No Centro Cultural de Belém, o fundador do CDS apresentou o que diz ser “a sua verdade, com a imparcialidade possível”, esperando que, no futuro, possa ser útil a historiadores, “porque é verdade que mais ninguém deu”.

Numa longa vida e intensa vida política, Freitas revelou que o que mais o marcou na vida foi a sua “militância democrata-cristã”, “com a preocupação de ajudar os outros”. “Enquanto tiver um sopro de vida, quero dar continuar este propósito”, afirmou.

“Olhando para trás, para estes 45, 50 anos, penso que aquilo que mais me marcou foi a minha filiação democrata-cristã. Em primeiro lugar, a democracia, a qual explica quatro recusas de convites feitas pelo meu mestre e amigo, doutor Marcello Caetano, durante o Estado Novo. E explica mais de uma dezena de ‘sins’ que fiz conscientemente depois do 25 de Abril. Mas democracia-cristã, inspirada na vida e nos ensinamentos de Jesus Cristo”, afirmou.

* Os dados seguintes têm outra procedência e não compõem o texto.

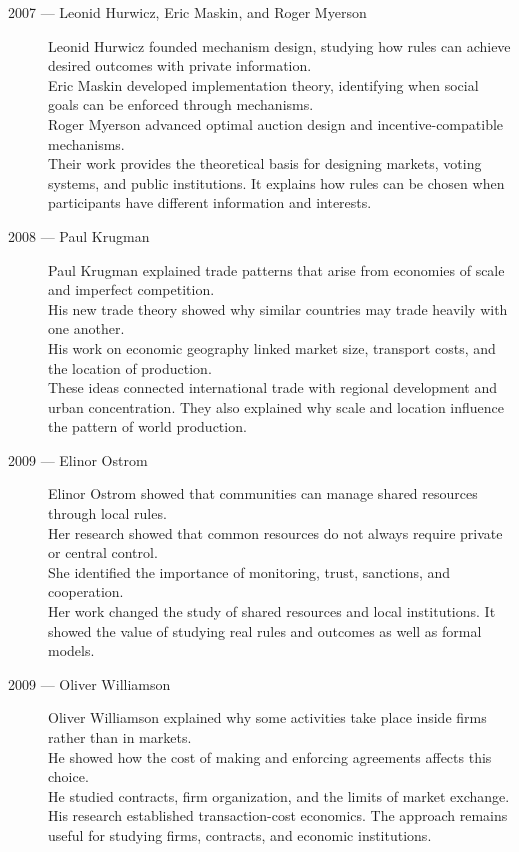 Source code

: \documentclass[12pt]{report}
\begin{document}
{\begin{description}
\item[2007 --- Leonid Hurwicz, Eric Maskin, and Roger Myerson]
Leonid Hurwicz founded mechanism design, studying how rules can achieve desired outcomes with private information.\\
Eric Maskin developed implementation theory, identifying when social goals can be enforced through mechanisms.\\
Roger Myerson advanced optimal auction design and incentive-compatible mechanisms.\\
Their work provides the theoretical basis for designing markets, voting systems, and public institutions. It explains how rules can be chosen when participants have different information and interests.

\item[2008 --- Paul Krugman]
Paul Krugman explained trade patterns that arise from economies of scale and imperfect competition.\\
His new trade theory showed why similar countries may trade heavily with one another.\\
His work on economic geography linked market size, transport costs, and the location of production.\\
These ideas connected international trade with regional development and urban concentration. They also explained why scale and location influence the pattern of world production.

\item[2009 --- Elinor Ostrom]
Elinor Ostrom showed that communities can manage shared resources through local rules.\\
Her research showed that common resources do not always require private or central control.\\
She identified the importance of monitoring, trust, sanctions, and cooperation.\\
Her work changed the study of shared resources and local institutions. It showed the value of studying real rules and outcomes as well as formal models.

\item[2009 --- Oliver Williamson]
Oliver Williamson explained why some activities take place inside firms rather than in markets.\\
He showed how the cost of making and enforcing agreements affects this choice.\\
He studied contracts, firm organization, and the limits of market exchange.\\
His research established transaction-cost economics. The approach remains useful for studying firms, contracts, and economic institutions.


\end{description}}
\end{document}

Freitas terminou a sua curta intervenção, lendo em inglês parte de uma conhecida canção: My way, imortalizada por Frank Sinatra. “I've lived a life that's full/I've traveled each and every highway//But more, much more than this/I did it my way”, leu.

Já Marcelo Rebelo de Sousa considerou Freitas do Amaral uma “figura estruturante para democracia portuguesa e para que houvesse direita em Portugal”. Acabou mesmo por o classificar como “um dos quatro pais da democracia portuguesa”, a par de Mário Soares, Álvaro Cunhal e Sá Carneiro

No livro, Freitas do Amaral faz algumas revelações sobre a sua vida política. Afirma que a direita ficou zangada consigo por ter aceitado o cargo de ministro dos Negócios Estrangeiros no primeiro Governo de José Sócrates (2005-2006) como independente. Diz mesmo “que muitos se afastaram” dele desde que aceitou o convite.

“A direita portuguesa não aceitou. Ela achava que eu passara a ser propriedade sua, e só podia fazer o que fosse do seu agrado. A minha liberdade política, que incluía aliar-me com quem quisesse, devia ter ficado limitada pela propriedade política que a direita se arrogava sobre mim. Aliás, a direita costuma dar mais importância à propriedade do que à liberdade”, afirma.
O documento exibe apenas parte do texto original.